* [Exercise aim]
In the records below, find each line holding the word "setter" and copy it.

* [Exercise input]
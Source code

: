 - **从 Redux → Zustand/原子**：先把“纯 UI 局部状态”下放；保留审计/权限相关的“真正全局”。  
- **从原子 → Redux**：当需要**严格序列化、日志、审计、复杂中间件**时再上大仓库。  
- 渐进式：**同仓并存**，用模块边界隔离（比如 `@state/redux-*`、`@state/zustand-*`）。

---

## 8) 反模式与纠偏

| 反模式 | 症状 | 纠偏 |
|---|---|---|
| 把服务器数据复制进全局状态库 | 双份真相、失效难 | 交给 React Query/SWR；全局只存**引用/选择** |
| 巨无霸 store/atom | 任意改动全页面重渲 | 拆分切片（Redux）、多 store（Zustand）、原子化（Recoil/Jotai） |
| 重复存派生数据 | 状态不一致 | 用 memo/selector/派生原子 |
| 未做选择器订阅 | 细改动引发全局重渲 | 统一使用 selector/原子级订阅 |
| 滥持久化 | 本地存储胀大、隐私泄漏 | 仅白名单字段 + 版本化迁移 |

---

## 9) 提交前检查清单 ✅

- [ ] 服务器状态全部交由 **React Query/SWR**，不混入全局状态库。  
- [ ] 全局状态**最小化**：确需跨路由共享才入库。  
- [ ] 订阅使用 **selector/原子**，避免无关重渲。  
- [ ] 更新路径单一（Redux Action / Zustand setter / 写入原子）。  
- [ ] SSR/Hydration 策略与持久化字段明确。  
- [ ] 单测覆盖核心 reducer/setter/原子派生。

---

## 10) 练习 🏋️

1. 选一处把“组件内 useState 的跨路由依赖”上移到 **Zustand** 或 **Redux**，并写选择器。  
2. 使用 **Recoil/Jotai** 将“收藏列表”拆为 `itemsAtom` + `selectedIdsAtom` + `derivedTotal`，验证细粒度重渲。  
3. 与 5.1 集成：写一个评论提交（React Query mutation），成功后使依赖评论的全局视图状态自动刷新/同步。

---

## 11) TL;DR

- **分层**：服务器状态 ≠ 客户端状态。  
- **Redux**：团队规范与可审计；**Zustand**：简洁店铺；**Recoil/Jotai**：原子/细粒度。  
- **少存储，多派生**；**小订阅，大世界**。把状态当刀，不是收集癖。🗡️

* [Answer]
- [ ] 更新路径单一（Redux Action / Zustand setter / 写入原子）。  
- [ ] 单测覆盖核心 reducer/setter/原子派生。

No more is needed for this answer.